Buch: Saša Stanišić - Der Fallensteller


























Ein Lesegenuss für Menschen, die nicht nur unterhalten werden möchten. 

Auf Saša Stanišić stieß ich, weil seine Erzählweise außerordentlich gelobt wurde. Ich wollte mir nicht vorstellen, dass ein Autor mich allein aufgrund seiner Ausdrucksweise beeindrucken könnte.
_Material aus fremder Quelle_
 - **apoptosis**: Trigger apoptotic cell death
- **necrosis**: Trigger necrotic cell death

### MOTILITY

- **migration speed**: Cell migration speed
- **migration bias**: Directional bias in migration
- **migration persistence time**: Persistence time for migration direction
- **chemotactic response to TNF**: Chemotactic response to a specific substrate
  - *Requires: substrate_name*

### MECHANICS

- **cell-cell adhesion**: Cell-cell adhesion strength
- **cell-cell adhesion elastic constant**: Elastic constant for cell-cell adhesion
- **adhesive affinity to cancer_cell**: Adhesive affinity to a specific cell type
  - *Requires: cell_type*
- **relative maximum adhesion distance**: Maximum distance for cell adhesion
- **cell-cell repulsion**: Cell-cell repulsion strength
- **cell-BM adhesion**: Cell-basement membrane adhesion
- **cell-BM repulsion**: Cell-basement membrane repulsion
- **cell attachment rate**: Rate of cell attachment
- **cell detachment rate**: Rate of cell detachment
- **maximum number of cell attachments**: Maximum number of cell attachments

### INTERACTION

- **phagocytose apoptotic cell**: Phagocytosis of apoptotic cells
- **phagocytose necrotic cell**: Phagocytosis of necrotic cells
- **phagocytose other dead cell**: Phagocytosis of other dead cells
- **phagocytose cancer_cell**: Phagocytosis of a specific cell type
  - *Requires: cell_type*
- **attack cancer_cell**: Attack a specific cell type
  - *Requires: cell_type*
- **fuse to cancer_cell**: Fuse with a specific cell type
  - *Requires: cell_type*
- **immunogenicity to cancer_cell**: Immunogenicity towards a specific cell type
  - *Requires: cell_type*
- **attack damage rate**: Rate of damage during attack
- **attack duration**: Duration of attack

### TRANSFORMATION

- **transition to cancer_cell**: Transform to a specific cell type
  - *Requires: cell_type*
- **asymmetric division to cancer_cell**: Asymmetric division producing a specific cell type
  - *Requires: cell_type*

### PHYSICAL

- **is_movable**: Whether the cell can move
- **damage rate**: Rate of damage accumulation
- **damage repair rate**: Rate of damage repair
Doch dann stieß ich in dem Buch auf Sätze (!) wie diesen:
"Der Pizzaalbaner mit Turmkochmütze lässt sich von Mo fotografisch nicht festhalten, protestiert erst: vornehm, sodann, als Mo mit der Kamera in sein Steinofenheiligtum eindringt: wüst, reißt sich seine verführerische Pizzaalbanermütze vom Schädel, will Mo gar den Apparat aus der Klaue hauen, oder tut bloß derart, indem er mit seinem Fuchtelarm: tuntig, gleichwohl nicht ungefährlich!, vor Mos Angesicht fuchtelt, sodass Mo weichen muss, auf den fettigen Fliesen ins Ausgleiten gerät und bei höchster Komplikation in der Manier einer dreizehnjährigen rumänischen Bodenturnerin sensationell mit einem knappen Auf-den-Beinen-Verbleiben den Fliesen den Kuss verweigert." (Aus: "Mo klaut ein surrealistisches Gemälde einer syrischen Surrealistin und will es seinem Vater verkaufen, bzw. egal wem")
Und so überrascht mich ein aus Bosnien-Herzegowina stammender Autor in meiner Muttersprache. Ähnlich viel Spaß hatte ich mit Werken der Autoren Ephraim Kishon und Arto Paasilinna. Bei diesen war mangels meiner Sprachkenntnisse auf die Übersetzungen angewiesen. Da fühle ich mich Stanišić direkt ein Stück näher. So interessant und augenzwinkernd seine Geschichten in "Der Fallensteller" auch sind, sie treten ein Stück hinter das Vergnügen allein mit der Ausdrucksweise des Autors zurück. Das mag vielleicht auch der Tatsache geschuldet sein, dass es sein bei "Der Fallensteller" um eine Sammlung von meist kurzen Erzählungen handelt, von denen einige aufeinander aufbauen.  Es gibt auch Zusammenhänge zum Roman "Vor dem Fest". Vielleicht sollte ich mich diesem auch noch widmen. Wie sonst soll man etwas über das Leben in einem Dorf in der Uckermark erfahren?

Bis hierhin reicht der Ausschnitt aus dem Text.